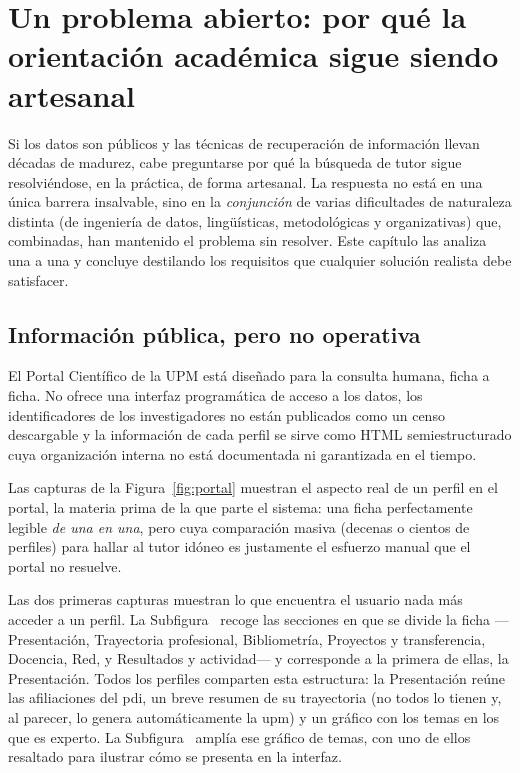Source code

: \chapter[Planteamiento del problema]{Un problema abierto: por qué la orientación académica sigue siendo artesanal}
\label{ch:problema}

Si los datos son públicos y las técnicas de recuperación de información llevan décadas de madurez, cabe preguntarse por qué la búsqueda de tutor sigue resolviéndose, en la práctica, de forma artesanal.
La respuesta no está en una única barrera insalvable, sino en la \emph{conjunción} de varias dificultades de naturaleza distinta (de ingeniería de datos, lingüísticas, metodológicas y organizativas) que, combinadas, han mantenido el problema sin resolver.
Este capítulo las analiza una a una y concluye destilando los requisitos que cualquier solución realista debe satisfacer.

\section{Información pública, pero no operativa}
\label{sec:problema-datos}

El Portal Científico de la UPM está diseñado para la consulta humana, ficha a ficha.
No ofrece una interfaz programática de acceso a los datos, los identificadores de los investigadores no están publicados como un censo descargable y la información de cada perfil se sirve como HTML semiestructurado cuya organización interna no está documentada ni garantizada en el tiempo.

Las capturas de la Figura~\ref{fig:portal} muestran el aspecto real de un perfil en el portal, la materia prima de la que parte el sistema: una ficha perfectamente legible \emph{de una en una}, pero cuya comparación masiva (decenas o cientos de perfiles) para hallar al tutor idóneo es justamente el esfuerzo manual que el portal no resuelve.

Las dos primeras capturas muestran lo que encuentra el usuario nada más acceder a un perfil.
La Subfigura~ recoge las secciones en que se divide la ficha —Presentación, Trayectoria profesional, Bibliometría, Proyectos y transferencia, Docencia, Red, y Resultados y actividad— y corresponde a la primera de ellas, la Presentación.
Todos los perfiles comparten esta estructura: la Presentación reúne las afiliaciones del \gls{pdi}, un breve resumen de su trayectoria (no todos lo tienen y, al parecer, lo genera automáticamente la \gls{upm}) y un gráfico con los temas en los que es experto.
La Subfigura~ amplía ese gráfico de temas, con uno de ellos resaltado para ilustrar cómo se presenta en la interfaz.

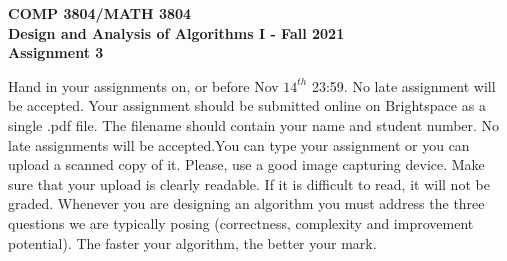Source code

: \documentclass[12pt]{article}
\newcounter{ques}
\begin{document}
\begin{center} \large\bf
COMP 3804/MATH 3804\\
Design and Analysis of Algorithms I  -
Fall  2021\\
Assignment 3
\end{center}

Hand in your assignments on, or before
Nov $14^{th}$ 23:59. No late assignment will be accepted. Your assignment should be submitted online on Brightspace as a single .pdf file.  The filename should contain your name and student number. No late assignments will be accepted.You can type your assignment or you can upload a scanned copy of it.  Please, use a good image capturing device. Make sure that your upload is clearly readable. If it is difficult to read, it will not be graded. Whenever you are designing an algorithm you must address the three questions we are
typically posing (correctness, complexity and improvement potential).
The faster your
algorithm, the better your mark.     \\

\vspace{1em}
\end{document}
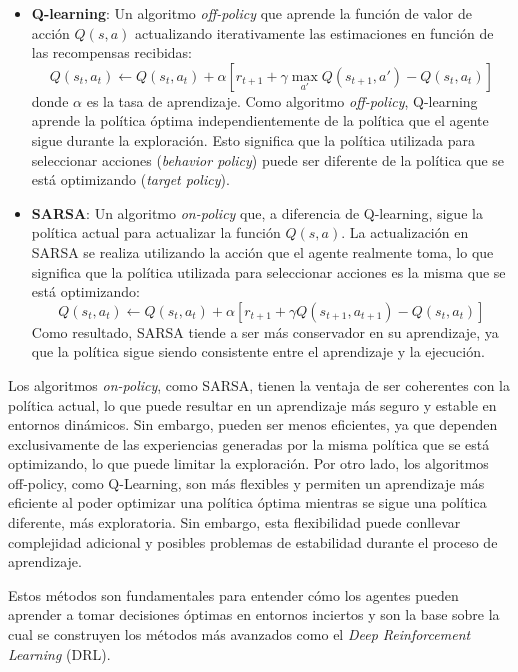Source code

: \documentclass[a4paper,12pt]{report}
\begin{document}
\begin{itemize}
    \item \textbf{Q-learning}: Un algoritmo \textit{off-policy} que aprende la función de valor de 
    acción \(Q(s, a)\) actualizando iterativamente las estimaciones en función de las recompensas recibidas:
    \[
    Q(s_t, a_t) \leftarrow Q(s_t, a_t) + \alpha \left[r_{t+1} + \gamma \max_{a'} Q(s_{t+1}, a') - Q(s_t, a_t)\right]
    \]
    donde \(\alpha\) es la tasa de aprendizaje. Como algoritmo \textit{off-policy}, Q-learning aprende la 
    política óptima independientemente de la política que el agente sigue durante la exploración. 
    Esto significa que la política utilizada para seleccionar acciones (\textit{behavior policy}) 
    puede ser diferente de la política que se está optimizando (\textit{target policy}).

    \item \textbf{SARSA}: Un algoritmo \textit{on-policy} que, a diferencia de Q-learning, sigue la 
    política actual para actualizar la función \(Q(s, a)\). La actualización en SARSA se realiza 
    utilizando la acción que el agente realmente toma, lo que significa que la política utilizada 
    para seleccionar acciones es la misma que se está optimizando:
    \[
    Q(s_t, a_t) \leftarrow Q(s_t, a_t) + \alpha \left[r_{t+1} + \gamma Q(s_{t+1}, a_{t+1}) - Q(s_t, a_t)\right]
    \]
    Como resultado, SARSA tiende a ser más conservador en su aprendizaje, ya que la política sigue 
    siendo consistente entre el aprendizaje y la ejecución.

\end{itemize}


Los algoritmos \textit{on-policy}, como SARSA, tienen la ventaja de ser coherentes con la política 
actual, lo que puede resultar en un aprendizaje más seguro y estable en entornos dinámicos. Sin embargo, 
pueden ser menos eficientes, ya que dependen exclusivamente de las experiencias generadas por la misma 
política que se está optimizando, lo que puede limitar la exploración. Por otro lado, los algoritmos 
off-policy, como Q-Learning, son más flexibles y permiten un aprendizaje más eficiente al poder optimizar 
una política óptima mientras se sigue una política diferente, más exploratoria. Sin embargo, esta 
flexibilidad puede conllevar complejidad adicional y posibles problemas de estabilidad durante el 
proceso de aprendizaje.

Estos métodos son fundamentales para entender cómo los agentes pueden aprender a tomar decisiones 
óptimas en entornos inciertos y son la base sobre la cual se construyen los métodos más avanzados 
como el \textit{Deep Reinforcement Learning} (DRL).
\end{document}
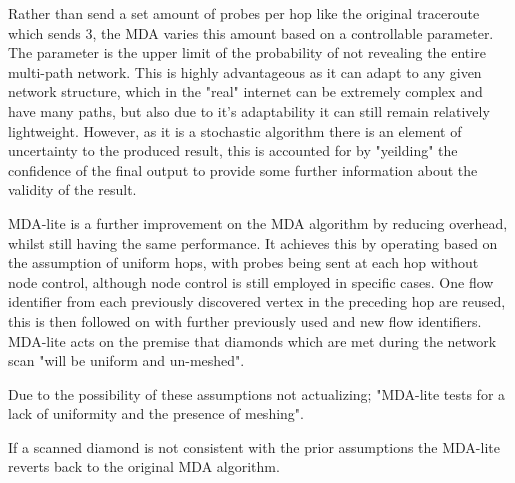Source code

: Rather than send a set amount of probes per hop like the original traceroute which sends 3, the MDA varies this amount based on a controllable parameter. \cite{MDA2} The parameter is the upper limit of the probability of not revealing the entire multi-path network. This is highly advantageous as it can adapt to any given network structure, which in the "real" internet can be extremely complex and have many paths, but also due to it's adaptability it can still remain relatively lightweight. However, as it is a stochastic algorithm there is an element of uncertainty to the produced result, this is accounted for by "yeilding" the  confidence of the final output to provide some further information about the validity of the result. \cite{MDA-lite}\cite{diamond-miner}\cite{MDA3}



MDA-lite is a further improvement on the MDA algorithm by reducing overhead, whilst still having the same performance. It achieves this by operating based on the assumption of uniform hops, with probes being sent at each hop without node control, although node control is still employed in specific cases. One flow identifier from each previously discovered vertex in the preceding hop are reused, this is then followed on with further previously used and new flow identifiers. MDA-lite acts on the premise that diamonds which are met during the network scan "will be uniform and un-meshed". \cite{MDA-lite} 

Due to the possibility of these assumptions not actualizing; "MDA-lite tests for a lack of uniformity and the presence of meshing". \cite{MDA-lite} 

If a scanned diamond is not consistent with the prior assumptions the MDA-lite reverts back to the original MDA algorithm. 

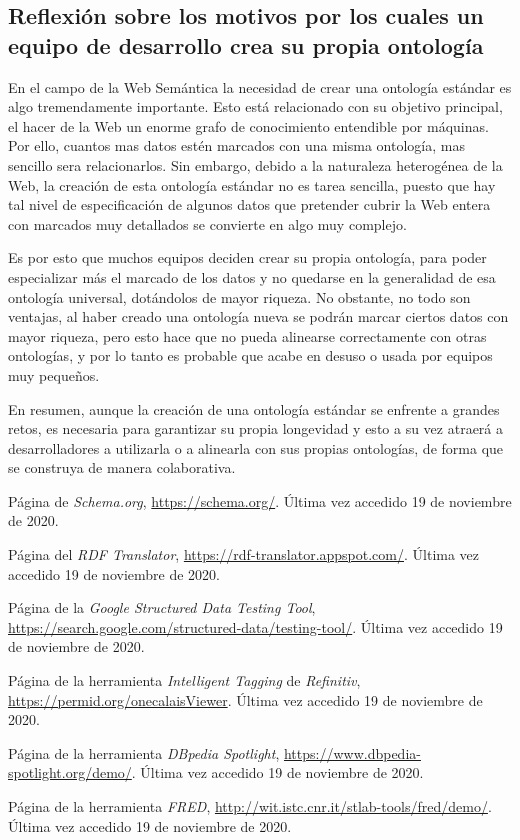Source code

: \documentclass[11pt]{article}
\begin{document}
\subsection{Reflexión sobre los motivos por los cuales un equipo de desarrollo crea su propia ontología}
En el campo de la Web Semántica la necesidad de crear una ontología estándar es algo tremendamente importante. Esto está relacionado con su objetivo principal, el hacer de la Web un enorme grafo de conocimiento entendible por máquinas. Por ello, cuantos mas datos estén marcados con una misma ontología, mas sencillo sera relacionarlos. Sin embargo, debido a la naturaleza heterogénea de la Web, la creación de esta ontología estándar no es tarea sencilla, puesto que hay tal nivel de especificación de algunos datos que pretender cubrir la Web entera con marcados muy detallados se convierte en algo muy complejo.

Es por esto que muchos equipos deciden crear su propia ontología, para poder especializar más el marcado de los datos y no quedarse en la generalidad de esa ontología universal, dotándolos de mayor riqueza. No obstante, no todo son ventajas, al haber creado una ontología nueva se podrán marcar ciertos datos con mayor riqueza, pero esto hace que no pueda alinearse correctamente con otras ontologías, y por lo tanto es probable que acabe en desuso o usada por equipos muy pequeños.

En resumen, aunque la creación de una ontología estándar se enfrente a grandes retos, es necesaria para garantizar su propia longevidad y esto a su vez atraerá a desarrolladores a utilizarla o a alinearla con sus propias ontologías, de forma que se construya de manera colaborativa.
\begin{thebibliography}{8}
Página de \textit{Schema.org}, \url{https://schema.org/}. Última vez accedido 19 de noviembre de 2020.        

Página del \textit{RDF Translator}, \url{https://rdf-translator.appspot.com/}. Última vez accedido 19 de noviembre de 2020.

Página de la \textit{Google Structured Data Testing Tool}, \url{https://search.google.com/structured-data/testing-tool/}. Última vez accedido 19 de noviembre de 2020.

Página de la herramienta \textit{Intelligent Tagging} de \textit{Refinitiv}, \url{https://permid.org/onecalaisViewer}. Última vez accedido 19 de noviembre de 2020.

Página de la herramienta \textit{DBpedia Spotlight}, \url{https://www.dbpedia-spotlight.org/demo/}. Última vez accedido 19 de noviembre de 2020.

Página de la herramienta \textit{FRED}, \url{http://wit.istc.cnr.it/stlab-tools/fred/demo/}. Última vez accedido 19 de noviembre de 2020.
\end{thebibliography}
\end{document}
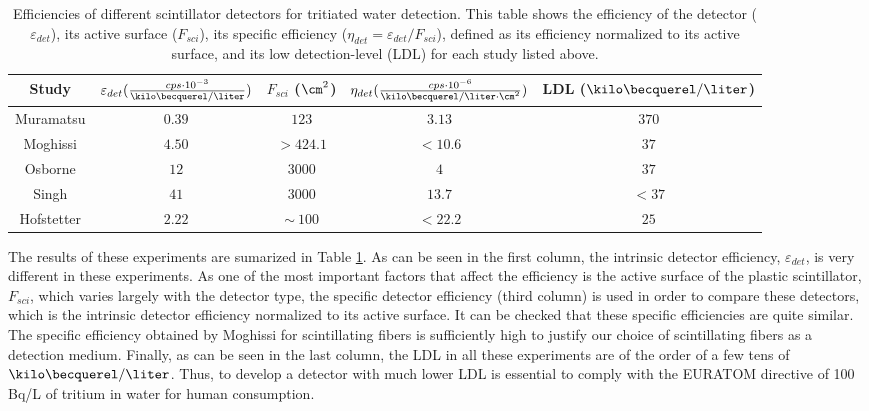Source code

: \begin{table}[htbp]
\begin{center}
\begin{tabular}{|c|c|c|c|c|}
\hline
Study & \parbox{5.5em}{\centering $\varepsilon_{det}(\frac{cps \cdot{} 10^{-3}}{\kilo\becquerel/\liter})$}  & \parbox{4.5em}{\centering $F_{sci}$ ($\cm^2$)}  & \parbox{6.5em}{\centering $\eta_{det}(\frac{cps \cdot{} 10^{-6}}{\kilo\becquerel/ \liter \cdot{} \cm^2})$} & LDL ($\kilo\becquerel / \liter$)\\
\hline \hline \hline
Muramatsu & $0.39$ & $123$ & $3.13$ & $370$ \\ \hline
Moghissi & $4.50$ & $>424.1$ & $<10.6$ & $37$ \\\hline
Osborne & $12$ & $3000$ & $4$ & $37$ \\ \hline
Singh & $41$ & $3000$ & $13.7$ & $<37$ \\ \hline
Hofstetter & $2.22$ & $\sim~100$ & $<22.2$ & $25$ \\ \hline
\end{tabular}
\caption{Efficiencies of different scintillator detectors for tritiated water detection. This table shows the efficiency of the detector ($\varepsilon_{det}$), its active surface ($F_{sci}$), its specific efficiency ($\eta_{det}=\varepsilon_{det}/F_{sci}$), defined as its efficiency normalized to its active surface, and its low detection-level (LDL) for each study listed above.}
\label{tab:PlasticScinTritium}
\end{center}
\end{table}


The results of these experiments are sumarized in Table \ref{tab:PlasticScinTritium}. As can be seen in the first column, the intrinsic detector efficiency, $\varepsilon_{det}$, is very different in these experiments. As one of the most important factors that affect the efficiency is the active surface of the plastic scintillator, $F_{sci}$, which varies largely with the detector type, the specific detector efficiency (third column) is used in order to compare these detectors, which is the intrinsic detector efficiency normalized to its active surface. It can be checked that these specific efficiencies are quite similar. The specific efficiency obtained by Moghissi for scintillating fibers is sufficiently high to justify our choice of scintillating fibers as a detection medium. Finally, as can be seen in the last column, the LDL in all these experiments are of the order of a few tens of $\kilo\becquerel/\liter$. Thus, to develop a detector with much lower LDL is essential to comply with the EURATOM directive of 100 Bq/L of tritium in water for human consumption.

....

▶ **What you are asked to do**
Look through the entries, and return every line that the word "gamma" appears in.

▶ **Written solution**
    Q(s_t, a_t) \leftarrow Q(s_t, a_t) + \alpha \left[r_{t+1} + \gamma \max_{a'} Q(s_{t+1}, a') - Q(s_t, a_t)\right]
    Q(s_t, a_t) \leftarrow Q(s_t, a_t) + \alpha \left[r_{t+1} + \gamma Q(s_{t+1}, a_{t+1}) - Q(s_t, a_t)\right]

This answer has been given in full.